Cet ouvrage est le fruit d’une collaboration entre chercheurs russes, caucasiens et français, venant d’horizons disciplinaires différents, mais ayant tous une connaissance empirique approfondie de la région. S’il n’affiche pas d’ambition théorique, il n’en apporte pas moins un éclairage intéressant sur les évolutions que plusieurs de ces conflits ont connues depuis 1991. Les différentes analyses, ancrées dans la longue durée, reviennent sur plusieurs des mythes qui circulent à leur sujet. Elles examinent les désordres qui secouent la région, tout en considérant les recompositions dont elle a été le théâtre depuis leur éclatement respectif.
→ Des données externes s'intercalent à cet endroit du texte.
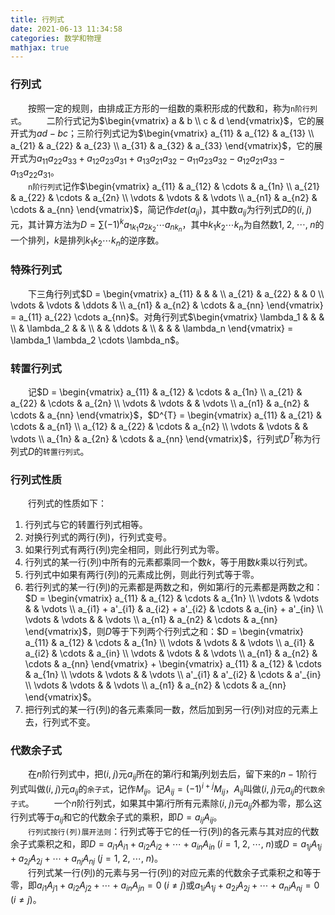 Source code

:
 ```yaml
---
title: 行列式
date: 2021-06-13 11:34:58
categories: 数学和物理
mathjax: true
---
```

### 行列式

&emsp;&emsp;按照一定的规则，由排成正方形的一组数的乘积形成的代数和，称为`n阶行列式`。<!--more-->
&emsp;&emsp;二阶行式记为$\begin{vmatrix} a & b \\ c & d \end{vmatrix}$，它的展开式为$ad - bc$；三阶行列式记为$\begin{vmatrix} a_{11} & a_{12} & a_{13} \\ a_{21} & a_{22} & a_{23} \\ a_{31} & a_{32} & a_{33} \end{vmatrix}$，它的展开式为$a_{11}a_{22}a_{33} + a_{12}a_{23}a_{31} + a_{13}a_{21}a_{32} - a_{11}a_{23}a_{32} - a_{12}a_{21}a_{33} - a_{13}a_{22}a_{31}$。<br>
&emsp;&emsp;`n阶行列式`记作$\begin{vmatrix} a_{11} & a_{12} & \cdots & a_{1n} \\ a_{21} & a_{22} & \cdots & a_{2n} \\ \vdots & \vdots & & \vdots \\ a_{n1} & a_{n2} & \cdots & a_{nn} \end{vmatrix}$，简记作$det(a_{ij})$，其中数$a_{ij}$为行列式$D$的$(i, \; j)$元，其计算方法为$D = \sum (-1)^{k} a_{1k_1} a_{2k_2} \cdots a_{nk_n}$，其中$k_1 k_2 \cdots k_n$为自然数$1, \; 2, \; \cdots, \; n$的一个排列，$k$是排列$k_1 k_2 \cdots k_n$的逆序数。

### 特殊行列式

&emsp;&emsp;下三角行列式$D = \begin{vmatrix} a_{11} & & & \\ a_{21} & a_{22} & & 0 \\ \vdots & \vdots & \ddots & \\ a_{n1} & a_{n2} & \cdots & a_{nn} \end{vmatrix} = a_{11} a_{22} \cdots a_{nn}$。对角行列式$\begin{vmatrix} \lambda_1 & & & \\ & \lambda_2 & & \\ & & \ddots & \\ & & & \lambda_n \end{vmatrix} = \lambda_1 \lambda_2 \cdots \lambda_n$。

### 转置行列式

&emsp;&emsp;记$D = \begin{vmatrix} a_{11} & a_{12} & \cdots & a_{1n} \\ a_{21} & a_{22} & \cdots & a_{2n} \\ \vdots & \vdots & & \vdots \\ a_{n1} & a_{n2} & \cdots & a_{nn} \end{vmatrix}$，$D^{T} = \begin{vmatrix} a_{11} & a_{21} & \cdots & a_{n1} \\ a_{12} & a_{22} & \cdots & a_{n2} \\ \vdots & \vdots & & \vdots \\ a_{1n} & a_{2n} & \cdots & a_{nn} \end{vmatrix}$，行列式$D^T$称为行列式$D$的`转置行列式`。

### 行列式性质

&emsp;&emsp;行列式的性质如下：

1. 行列式与它的转置行列式相等。
2. 对换行列式的两行(列)，行列式变号。
3. 如果行列式有两行(列)完全相同，则此行列式为零。
4. 行列式的某一行(列)中所有的元素都乘同一个数$k$，等于用数$k$乘以行列式。
5. 行列式中如果有两行(列)的元素成比例，则此行列式等于零。
6. 若行列式的某一行(列)的元素都是两数之和，例如第$i$行的元素都是两数之和：$D = \begin{vmatrix} a_{11} & a_{12} & \cdots & a_{1n} \\ \vdots & \vdots & & \vdots \\ a_{i1} + a'_{i1} & a_{i2} + a'_{i2} & \cdots & a_{in} + a'_{in} \\ \vdots & \vdots & & \vdots \\ a_{n1} & a_{n2} & \cdots & a_{nn} \end{vmatrix}$，则$D$等于下列两个行列式之和：$D = \begin{vmatrix} a_{11} & a_{12} & \cdots & a_{1n} \\ \vdots & \vdots & & \vdots \\ a_{i1} & a_{i2} & \cdots & a_{in} \\ \vdots & \vdots & & \vdots \\ a_{n1} & a_{n2} & \cdots & a_{nn} \end{vmatrix} + \begin{vmatrix} a_{11} & a_{12} & \cdots & a_{1n} \\ \vdots & \vdots & & \vdots \\ a'_{i1} & a'_{i2} & \cdots & a'_{in} \\ \vdots & \vdots & & \vdots \\ a_{n1} & a_{n2} & \cdots & a_{nn} \end{vmatrix}$。
7. 把行列式的某一行(列)的各元素乘同一数，然后加到另一行(列)对应的元素上去，行列式不变。

### 代数余子式

&emsp;&emsp;在$n$阶行列式中，把$(i, \; j)$元$a_{ij}$所在的第$i$行和第$j$列划去后，留下来的$n - 1$阶行列式叫做$(i, \; j)$元$a_{ij}$的`余子式`，记作$M_{ij}$。记$A_{ij} = (-1)^{i + j} M_{ij}$，$A_{ij}$叫做$(i, \; j)$元$a_{ij}$的`代数余子式`。
&emsp;&emsp;一个$n$阶行列式，如果其中第$i$行所有元素除$(i, \;j)$元$a_{ij}$外都为零，那么这行列式等于$a_{ij}$和它的代数余子式的乘积，即$D = a_{ij}A_{ij}$。<br>
&emsp;&emsp;`行列式按行(列)展开法则`：行列式等于它的任一行(列)的各元素与其对应的代数余子式乘积之和，即$D = a_{i1}A_{i1} + a_{i2}A_{i2} + \cdots + a_{in}A_{in} \; (i = 1, \; 2, \; \cdots, \; n)$或$D = a_{1j}A_{1j} + a_{2j}A_{2j} + \cdots + a_{nj}A_{nj} \; (j = 1, \; 2, \; \cdots, \; n)$。<br>
&emsp;&emsp;行列式某一行(列)的元素与另一行(列)的对应元素的代数余子式乘积之和等于零，即$a_{i1}A_{j1} + a_{i2}A_{j2} + \cdots + a_{in}A_{jn} = 0 \; (i \neq j)$或$a_{1i}A_{1j} + a_{2i}A_{2j} + \cdots + a_{ni}A_{nj} = 0 \; (i \neq j)$。<br>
L’ouvrage est composé de trois parties, précédées d’une courte réflexion sur les difficultés méthodologiques et les incertitudes qui caractérisent toutes recherches sur cette région, placée au centre de concurrences et d’enjeux multiples. La première partie s’intéresse au cas ossète du Sud, généralement moins traité que l’Abkhazie, autre région séparatiste de Géorgie. A. Saratov examine les dimensions historiques du conflit sud-ossète, montrant qu’il trouve ses origines dans la guerre civile russe et le pragmatisme des bolcheviques. Dans une perspective différente, T. Gordadzé revient sur les deux logiques qui traversent ce conflit depuis 1991. S’il possède ses dynamiques propres, celui-ci est progressivement devenu un levier pour la Russie dont les intérêts convergent avec les indépendantistes sud-ossètes. Enfin, A. Malachenko interroge les effets indirects produits par la guerre d’août 2008 entre la Russie et la Géorgie sur les républiques du Caucase du Nord. Il montre de façon convaincante que le risque d’une nouvelle montée des séparatismes dans cette région russe instable est minimisé entre autres par la dépendance financière de ces républiques à l’endroit de Moscou.

La seconde partie traite précisément des transformations des violences au Caucase du Nord. M. Vatachageav retrace la généalogie et la transformation des djamaats, communautés combattantes devenues l’un des vecteurs centraux de la régionalisation de la violence. A. Zelkina revient sur les évolutions religieuses qu’a connues le Daghestan depuis 1991. Proposant une réflexion issue de recherches menées dans cette république depuis de nombreuses années, elle invite le lecteur à abandonner toute lecture binaire qui opposerait l’islam soufi traditionnel et un islam radical d’obédience salafiste ou wahhabite. Elle montre au contraire la porosité des frontières entre ces deux courants et les multiples concurrences qui les traversent. A. Merlin, quant à elle, s’interroge sur la situation de « ni guerre ni paix » que connaît la Tchétchénie depuis l’arrivée au pouvoir de Kadyrov. Elle propose une analyse pertinente des différentes dimensions que recouvrent la normalisation et ses échecs à mettre fin à une insurrection qui se transforme. Le chapitre de M. Basnoukaev, bien qu’il soit très court, offre un complément intéressant au précédent. Il analyse la reconstruction économique et montre le caractère central des relations entre les élites fédérales et les élites tchétchènes prorusses dans ces processus.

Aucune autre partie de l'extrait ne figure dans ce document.